Ademais, nessa reportagem, diversas expressões caluniosas, difamatórias e injuriosas foram dirigidas ao requerente. No mesmo dia em que ela foi ao ar, o requerente foi preso em sua própria casa, o que também foi divulgado pela requerida. A seguir, tratou ele de explicar os acontecimentos relacionados ao fato que ensejou tal prisão, ressaltando sua absoluta inocência, no caso, sendo certo, ademais, que a requerida auxiliou na montagem de uma farsa, com o nítido intuito de prejudicá-lo. Asseverou, por fim, que essa matéria jornalística acarretou-lhe danos morais, os quais já foram objeto de outra ação e, ainda, danos materiais e, por isso e citando normas legais, julgados e, lições de doutrina que entende aplicáveis ao caso, ajuizou, o requerente, a presente ação, com o fito de vê-los indenizados, estimando a indenização em mil salários mínimos. Juntou documentos (fls. 34 a 121).

Citada, a requerida apresentou contestação, na qual arguiu preliminares de conexão e decadência, ressaltando que o caso deve ser decidido segundo as normas contidas na Lei de Imprensa. No mérito, alegou que o “golpe do DPVAT” é famoso e que havia semelhanças entre o modo pelo qual ele era aplicado e o agir do requerente, no caso narrado na exordial.
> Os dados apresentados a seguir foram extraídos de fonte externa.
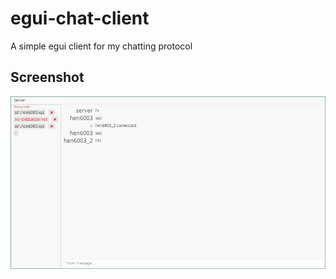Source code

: # egui-chat-client
A simple egui client for my chatting protocol

## Screenshot
![Screenshot](/screenshot.png)
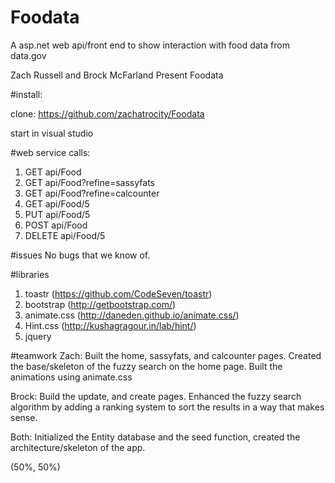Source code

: # Foodata
A asp.net web api/front end to show interaction with food data from data.gov

Zach Russell and Brock McFarland
			Present
Foodata

#install:

clone: https://github.com/zachatrocity/Foodata

start in visual studio

#web service calls:
1. GET api/Food
2. GET api/Food?refine=sassyfats
3. GET api/Food?refine=calcounter
4. GET api/Food/5
5. PUT api/Food/5
6. POST api/Food
7. DELETE api/Food/5

#issues
No bugs that we know of.

#libraries
1. toastr (https://github.com/CodeSeven/toastr)
2. bootstrap (http://getbootstrap.com/)
3. animate.css (http://daneden.github.io/animate.css/)
4. Hint.css (http://kushagragour.in/lab/hint/)
5. jquery

#teamwork
Zach:
	Built the home, sassyfats, and calcounter pages. Created the base/skeleton of the fuzzy search on the home page.
	Built the animations using animate.css
	
	
Brock:
	Build the update, and create pages. Enhanced the fuzzy search algorithm by adding a ranking system to sort
	the results	in a way that makes sense. 
	
	
Both:
	Initialized the Entity database and the seed function, created the architecture/skeleton of the app.

(50%, 50%) 
 
 
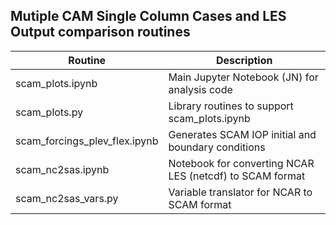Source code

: ## Mutiple CAM Single Column Cases and LES Output comparison routines

Routine | Description
--------|------------
scam_plots.ipynb | Main Jupyter Notebook (JN) for analysis code
scam_plots.py | Library routines to support scam_plots.ipynb
scam_forcings_plev_flex.ipynb | Generates SCAM IOP initial and boundary conditions
scam_nc2sas.ipynb | Notebook for converting NCAR LES (netcdf) to SCAM format
scam_nc2sas_vars.py | Variable translator for NCAR to SCAM format 
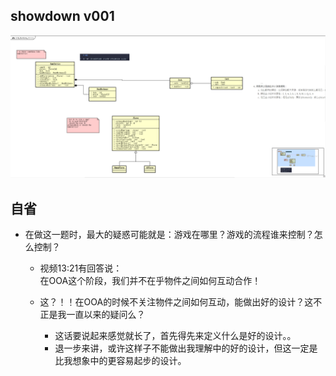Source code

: 
## showdown v001

![v001](./docs/images/v001.png)

## 自省

- 在做这一题时，最大的疑惑可能就是：游戏在哪里？游戏的流程谁来控制？怎么控制？

  - 视频13:21有回答说：  
    在OOA这个阶段，我们并不在乎物件之间如何互动合作！

  - 这？！！在OOA的时候不关注物件之间如何互动，能做出好的设计？这不正是我一直以来的疑问么？  
    - 这话要说起来感觉就长了，首先得先来定义什么是好的设计。。
    - 退一步来讲，或许这样子不能做出我理解中的好的设计，但这一定是比我想象中的更容易起步的设计。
Por isso, a polícia e o Ministério Público promoveram sua prisão em flagrante, o que foi acompanhado pela imprensa. Ressaltou que os fatos não se passaram exatamente da forma como descrita pelo requerente o que a reportagem em tela não apresentou nenhuma expressão injuriosa ou difamatória contra sua pessoa. Acrescentou que, na qualidade de emissora de expressão, age com o intuito de defender o interesse público, noticiando fatos que, em tese, podem prejudicar um grande número de pessoas.
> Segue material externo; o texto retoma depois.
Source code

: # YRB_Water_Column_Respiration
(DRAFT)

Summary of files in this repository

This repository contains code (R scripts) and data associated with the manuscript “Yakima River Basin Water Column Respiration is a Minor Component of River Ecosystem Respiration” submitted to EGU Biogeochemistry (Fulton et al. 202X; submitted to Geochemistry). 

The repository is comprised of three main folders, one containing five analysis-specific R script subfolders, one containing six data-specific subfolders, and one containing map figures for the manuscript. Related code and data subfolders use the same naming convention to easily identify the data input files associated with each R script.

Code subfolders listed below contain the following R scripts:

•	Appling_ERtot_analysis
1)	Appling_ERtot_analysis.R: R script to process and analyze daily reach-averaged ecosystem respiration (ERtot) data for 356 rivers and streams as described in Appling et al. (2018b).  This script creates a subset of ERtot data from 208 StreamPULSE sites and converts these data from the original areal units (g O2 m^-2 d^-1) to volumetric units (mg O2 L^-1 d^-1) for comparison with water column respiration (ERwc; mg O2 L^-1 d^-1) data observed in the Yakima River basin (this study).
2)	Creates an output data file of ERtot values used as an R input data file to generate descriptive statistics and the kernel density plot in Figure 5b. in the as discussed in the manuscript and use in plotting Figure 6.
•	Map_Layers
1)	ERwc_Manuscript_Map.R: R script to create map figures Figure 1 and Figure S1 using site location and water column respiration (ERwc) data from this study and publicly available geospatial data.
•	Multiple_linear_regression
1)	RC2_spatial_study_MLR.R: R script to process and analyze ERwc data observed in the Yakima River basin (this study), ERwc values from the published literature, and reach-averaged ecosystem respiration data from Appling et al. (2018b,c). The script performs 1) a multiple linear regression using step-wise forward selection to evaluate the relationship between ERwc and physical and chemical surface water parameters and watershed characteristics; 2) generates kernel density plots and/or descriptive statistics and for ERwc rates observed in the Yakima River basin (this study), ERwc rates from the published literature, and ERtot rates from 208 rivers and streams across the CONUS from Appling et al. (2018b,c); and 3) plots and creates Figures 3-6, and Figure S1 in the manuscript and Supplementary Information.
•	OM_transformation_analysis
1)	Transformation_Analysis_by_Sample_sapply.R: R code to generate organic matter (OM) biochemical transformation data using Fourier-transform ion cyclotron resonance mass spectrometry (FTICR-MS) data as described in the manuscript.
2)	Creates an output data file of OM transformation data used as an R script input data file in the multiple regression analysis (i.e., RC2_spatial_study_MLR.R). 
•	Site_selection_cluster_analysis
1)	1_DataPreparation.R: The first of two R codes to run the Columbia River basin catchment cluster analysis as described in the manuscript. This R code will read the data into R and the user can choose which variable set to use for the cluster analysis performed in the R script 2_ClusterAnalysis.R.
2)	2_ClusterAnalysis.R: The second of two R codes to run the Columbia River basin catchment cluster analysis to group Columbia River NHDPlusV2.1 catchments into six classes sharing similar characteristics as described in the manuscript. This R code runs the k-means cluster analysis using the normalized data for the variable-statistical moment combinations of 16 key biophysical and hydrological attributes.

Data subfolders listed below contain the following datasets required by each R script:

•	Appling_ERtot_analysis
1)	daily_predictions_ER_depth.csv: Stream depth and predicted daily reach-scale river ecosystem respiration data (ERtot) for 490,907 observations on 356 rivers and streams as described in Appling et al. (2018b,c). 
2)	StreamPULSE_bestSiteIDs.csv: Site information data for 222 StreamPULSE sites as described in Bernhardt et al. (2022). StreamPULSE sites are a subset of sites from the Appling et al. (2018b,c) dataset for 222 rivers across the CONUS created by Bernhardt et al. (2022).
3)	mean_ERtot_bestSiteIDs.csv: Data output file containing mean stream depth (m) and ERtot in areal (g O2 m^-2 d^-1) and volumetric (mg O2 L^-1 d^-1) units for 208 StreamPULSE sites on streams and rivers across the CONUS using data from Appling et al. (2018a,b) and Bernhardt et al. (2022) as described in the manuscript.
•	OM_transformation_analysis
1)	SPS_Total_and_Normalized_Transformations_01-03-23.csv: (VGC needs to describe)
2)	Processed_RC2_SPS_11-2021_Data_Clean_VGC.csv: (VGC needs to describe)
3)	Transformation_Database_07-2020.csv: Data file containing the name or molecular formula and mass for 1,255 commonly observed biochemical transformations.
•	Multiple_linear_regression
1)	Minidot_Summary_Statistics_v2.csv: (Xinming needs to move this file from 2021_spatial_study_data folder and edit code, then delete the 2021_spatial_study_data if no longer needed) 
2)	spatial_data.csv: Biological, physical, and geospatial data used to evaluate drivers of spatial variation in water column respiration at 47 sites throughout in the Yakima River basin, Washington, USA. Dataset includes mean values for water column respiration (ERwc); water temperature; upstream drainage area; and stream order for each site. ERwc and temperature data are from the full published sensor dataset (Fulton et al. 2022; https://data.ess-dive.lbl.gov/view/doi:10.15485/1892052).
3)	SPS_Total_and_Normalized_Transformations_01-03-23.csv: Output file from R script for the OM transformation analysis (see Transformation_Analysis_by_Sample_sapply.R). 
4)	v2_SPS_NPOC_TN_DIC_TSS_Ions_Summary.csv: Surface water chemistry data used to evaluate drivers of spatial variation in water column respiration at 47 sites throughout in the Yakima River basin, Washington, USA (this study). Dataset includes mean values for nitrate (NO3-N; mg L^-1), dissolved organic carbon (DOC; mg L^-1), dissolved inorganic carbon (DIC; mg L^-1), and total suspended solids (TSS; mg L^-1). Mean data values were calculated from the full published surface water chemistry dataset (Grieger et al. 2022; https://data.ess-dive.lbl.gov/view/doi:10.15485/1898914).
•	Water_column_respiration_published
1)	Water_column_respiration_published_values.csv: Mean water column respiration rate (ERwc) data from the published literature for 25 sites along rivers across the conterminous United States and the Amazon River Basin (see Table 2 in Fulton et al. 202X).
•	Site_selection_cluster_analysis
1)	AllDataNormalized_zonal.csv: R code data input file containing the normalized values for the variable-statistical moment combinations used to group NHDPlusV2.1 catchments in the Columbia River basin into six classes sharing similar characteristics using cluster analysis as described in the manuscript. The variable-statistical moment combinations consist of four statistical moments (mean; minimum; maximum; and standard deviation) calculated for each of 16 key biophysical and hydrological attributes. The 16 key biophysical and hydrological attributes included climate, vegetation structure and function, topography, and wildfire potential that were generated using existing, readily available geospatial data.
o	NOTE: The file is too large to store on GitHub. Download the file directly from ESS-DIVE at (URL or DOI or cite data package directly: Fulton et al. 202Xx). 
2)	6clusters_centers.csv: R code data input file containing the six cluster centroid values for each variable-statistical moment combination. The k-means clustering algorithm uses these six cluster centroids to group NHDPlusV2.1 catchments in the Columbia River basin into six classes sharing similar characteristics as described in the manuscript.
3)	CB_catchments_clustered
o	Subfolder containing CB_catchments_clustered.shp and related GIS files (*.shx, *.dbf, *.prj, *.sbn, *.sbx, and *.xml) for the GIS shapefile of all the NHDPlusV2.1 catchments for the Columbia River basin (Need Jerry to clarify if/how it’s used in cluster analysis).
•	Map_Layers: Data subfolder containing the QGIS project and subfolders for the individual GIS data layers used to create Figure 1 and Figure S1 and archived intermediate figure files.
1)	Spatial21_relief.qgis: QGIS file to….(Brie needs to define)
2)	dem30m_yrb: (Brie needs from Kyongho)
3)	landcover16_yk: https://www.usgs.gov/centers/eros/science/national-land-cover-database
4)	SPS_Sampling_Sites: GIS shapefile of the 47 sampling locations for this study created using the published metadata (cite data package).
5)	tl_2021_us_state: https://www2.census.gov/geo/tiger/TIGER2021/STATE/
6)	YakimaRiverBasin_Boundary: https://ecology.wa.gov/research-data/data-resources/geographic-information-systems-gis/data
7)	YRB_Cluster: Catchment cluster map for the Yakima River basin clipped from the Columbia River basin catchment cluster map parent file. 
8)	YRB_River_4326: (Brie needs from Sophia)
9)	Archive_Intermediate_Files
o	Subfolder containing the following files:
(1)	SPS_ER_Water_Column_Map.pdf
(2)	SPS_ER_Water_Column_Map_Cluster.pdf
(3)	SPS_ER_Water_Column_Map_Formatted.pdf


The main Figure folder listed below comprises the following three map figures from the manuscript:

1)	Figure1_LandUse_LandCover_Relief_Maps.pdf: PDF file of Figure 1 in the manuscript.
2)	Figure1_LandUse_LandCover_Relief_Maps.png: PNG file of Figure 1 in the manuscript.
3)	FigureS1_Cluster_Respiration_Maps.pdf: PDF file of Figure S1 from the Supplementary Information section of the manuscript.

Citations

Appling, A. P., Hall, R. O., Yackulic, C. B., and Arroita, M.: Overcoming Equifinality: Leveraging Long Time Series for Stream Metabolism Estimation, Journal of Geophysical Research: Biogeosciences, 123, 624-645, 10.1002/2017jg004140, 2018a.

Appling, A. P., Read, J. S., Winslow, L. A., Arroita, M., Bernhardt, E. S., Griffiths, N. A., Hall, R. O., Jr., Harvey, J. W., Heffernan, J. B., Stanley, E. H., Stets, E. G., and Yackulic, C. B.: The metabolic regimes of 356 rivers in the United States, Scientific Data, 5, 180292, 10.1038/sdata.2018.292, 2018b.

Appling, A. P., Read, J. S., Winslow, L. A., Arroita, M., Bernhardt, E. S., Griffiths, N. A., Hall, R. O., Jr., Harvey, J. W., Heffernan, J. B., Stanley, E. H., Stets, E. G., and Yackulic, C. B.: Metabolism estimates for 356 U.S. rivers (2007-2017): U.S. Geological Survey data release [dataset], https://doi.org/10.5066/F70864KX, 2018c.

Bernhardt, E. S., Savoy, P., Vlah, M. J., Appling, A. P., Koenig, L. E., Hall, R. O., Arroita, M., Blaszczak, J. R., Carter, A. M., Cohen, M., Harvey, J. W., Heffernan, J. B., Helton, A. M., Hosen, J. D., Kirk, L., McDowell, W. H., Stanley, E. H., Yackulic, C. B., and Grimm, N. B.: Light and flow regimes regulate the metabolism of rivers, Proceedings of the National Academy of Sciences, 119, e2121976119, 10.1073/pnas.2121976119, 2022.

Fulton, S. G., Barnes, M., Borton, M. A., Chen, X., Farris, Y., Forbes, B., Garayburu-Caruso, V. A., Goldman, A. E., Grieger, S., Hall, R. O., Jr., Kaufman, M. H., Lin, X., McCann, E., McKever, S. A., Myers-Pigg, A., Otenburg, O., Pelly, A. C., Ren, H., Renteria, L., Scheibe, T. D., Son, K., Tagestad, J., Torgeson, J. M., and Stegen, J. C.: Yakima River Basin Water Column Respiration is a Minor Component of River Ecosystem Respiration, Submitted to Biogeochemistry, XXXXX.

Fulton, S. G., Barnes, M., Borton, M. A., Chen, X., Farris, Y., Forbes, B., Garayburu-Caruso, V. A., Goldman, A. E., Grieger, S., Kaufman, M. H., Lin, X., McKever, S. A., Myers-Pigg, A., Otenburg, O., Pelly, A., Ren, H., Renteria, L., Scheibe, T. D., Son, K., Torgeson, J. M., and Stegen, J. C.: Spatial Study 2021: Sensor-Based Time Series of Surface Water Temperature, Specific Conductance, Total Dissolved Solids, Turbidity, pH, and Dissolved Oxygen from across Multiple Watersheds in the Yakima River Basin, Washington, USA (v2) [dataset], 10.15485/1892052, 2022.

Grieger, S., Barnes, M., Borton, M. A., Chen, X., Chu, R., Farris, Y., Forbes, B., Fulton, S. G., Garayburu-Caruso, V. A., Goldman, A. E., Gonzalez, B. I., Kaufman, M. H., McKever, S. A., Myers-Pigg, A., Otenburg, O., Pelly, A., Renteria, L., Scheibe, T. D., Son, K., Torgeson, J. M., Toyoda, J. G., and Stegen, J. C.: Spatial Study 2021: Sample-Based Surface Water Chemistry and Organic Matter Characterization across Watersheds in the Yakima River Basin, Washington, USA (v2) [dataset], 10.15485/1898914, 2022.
A prisão do requerente realmente ocorreu e foi acompanhada por um Promotor de Justiça, exatamente como veiculada pela requerida, a qual em nenhum momento o chamou de estelionatário ou deu vazão a alguma inverdade contra sua pessoa. Em se tratando de fato verídico, é seu dever informá-lo ao público, notadamente porque o fez munida apenas com o “animus narrandi”, inerente ao exercício do direito de liberdade de expressão. Alternativamente, insurgiu-se contra o valor pretendido pelo requerente como indenização pelos apontados danos materiais, aduzindo que ele não realizou prova de sua ocorrência ou de seu montante, nos autos. Trouxe aos autos os documentos de fls. 130 a 140 e 161 a 165.

Replicou o requerente, a seguir, refutando as alegações da requerida e reiterando suas posições iniciais.

Instadas a especificar provas, ambas as partes pleitearam a produção de prova oral e, a requerida, também a produção de prova documental.

É o relatório.

Decido:

Conheço diretamente do pedido, nos termos do artigo 330, inciso I, do Código de Processo Civil, pois a matéria litigiosa é exclusivamente de direito e porque os fatos encontram-se comprovados pelos documentos acostados aos autos, sendo desnecessária a produção de outras provas.

Repilo a preliminar de conexão de ações, pois, muito embora haja identidade de partes, não lhes é comum o objeto ou a causa de pedir, já que na outra ação em curso entre elas o pleito é de indenização por danos morais e, nessa, por danos materiais, além de que é diversa a causa de pedir entre ambas.


Repilo igualmente a preliminar de decadência, pois a norma legal utilizada como seu fundamento apenas se aplica a casos de indenização por danos morais, o que não se dá no caso em tela.

Quanto ao mérito, trata-se de ação ordinária de indenização por danos materiais, calcada no fato de que uma reportagem publicada pela requerida teria acarretado tais danos ao requerente, posto que contém inverdades, o que também lhe ofendeu a dignidade.

Constata-se, portanto, que a discussão travada nestes autos cinge-se à análise da legalidade do agir da requerida e, para tanto, mister o estudo das normas legais citadas pelas partes, na defesa de seus interesses postos em Juízo.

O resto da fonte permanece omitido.